否、服には撃たれたときに出来たのであろう穴がある。しかし血の痕も、銃創もすっかりなくなっていた。かといって、全身の傷が完治しているわけではないようで、ガラスの破片で作った傷は今も身体中に残っている。
そして、
「なん、で……?」
見れば、知らずのうちにセレーネが倒れていた。傍目に見ると息はなく、恐らく絶命しているとわかる。だが、シャロが殺した覚えはない。ではマオラオが殺したのか、と考えるが、マオラオが女性に対して本来の力を振るえるはずもない。
「な、にが……」
あったのか、とマオラオに尋ねようとしたその時。耳元の超小型無線機がノイズ音を発し始めた。どうやら、マオラオの方の無線機は反応していないらしく、
「待って、マオ、通信が……一旦、ちょっとだけ、離れてくんないかな」
「……おん」
未だに密着しているマオラオに断りを入れ、距離を取ると、シャロは無線のノイズ音がクリアになるのを待つ。

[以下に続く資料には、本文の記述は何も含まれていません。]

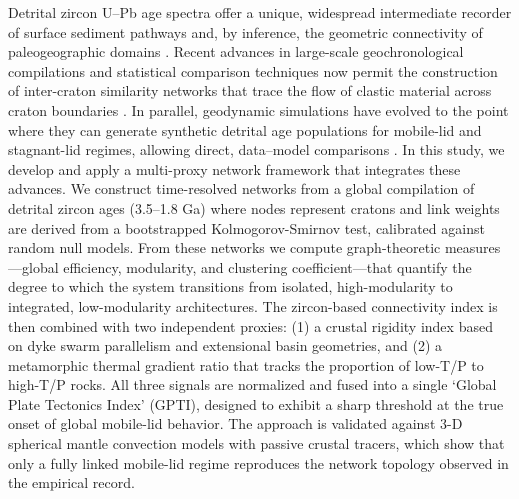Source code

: \documentclass{article}
\begin{document}
Detrital zircon U–Pb age spectra offer a unique, widespread intermediate recorder of surface sediment pathways and, by inference, the geometric connectivity of paleogeographic domains \cite{gehrels2014detrital,puetz2018zircon}. Recent advances in large-scale geochronological compilations and statistical comparison techniques now permit the construction of inter-craton similarity networks that trace the flow of clastic material across craton boundaries \cite{roberts2015zircon,sundell2023network}. In parallel, geodynamic simulations have evolved to the point where they can generate synthetic detrital age populations for mobile-lid and stagnant-lid regimes, allowing direct, data–model comparisons \cite{oneill2020tectonic,lenardic2018influence}. In this study, we develop and apply a multi-proxy network framework that integrates these advances. We construct time-resolved networks from a global compilation of detrital zircon ages (3.5–1.8 Ga) where nodes represent cratons and link weights are derived from a bootstrapped Kolmogorov-Smirnov test, calibrated against random null models. From these networks we compute graph-theoretic measures—global efficiency, modularity, and clustering coefficient—that quantify the degree to which the system transitions from isolated, high-modularity to integrated, low-modularity architectures. The zircon-based connectivity index is then combined with two independent proxies: (1) a crustal rigidity index based on dyke swarm parallelism and extensional basin geometries, and (2) a metamorphic thermal gradient ratio that tracks the proportion of low-T/P to high-T/P rocks. All three signals are normalized and fused into a single ‘Global Plate Tectonics Index’ (GPTI), designed to exhibit a sharp threshold at the true onset of global mobile-lid behavior. The approach is validated against 3-D spherical mantle convection models with passive crustal tracers, which show that only a fully linked mobile-lid regime reproduces the network topology observed in the empirical record.
\end{document}
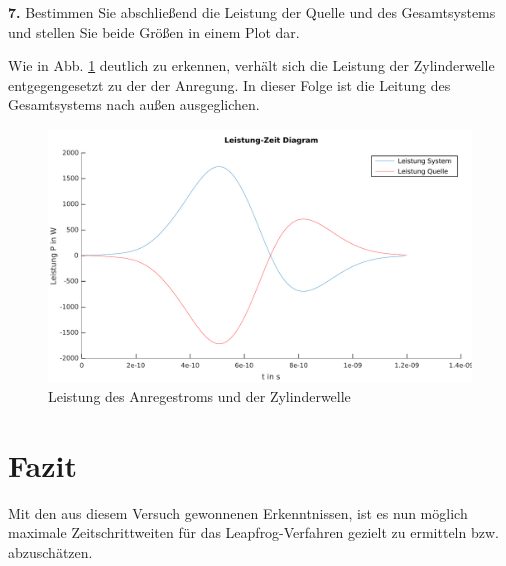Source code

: \documentclass[Protokollheft.tex]{subfiles}
\begin{document}
\begin{framed}
	\noindent \textbf{7.} Bestimmen Sie abschließend die Leistung der Quelle und des Gesamtsystems und stellen Sie beide Größen in einem Plot dar.\label{exer:powerPlot}
\end{framed}
\noindent
 Wie in Abb. \ref{fig:leistung} deutlich zu erkennen, verhält sich die Leistung der Zylinderwelle entgegengesetzt zu der der Anregung. In dieser Folge ist die Leitung des Gesamtsystems nach außen ausgeglichen. 
\begin{figure}[h]
	\centering
	\includegraphics[width=0.7\linewidth]{Leistung}
	\caption{Leistung des Anregestroms und der Zylinderwelle}
	\label{fig:leistung}
\end{figure}





\section{Fazit}
Mit den aus diesem Versuch gewonnenen Erkenntnissen, ist es nun möglich maximale Zeitschrittweiten für das Leapfrog-Verfahren gezielt zu ermitteln bzw. abzuschätzen.
\end{document}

少しして雑音がなくなり、綺麗に通信が繋がったが、その直後、無線の向こうから慌てたように飛ばされたのは、
「シャ、シャロさん!! たす、助けて、ください、ジュリオットさんと、ペレットさんが……!!」
「み、ミレーユちゃん……!?」
無線機越しでも錯乱しているとわかる、ミレーユの悲痛な声であった。
特殊能力『記憶の鍵』使い・【セレーネ=アズネラ】戦
――シャロの勝利。
――【セレーネ=アズネラ】、死亡。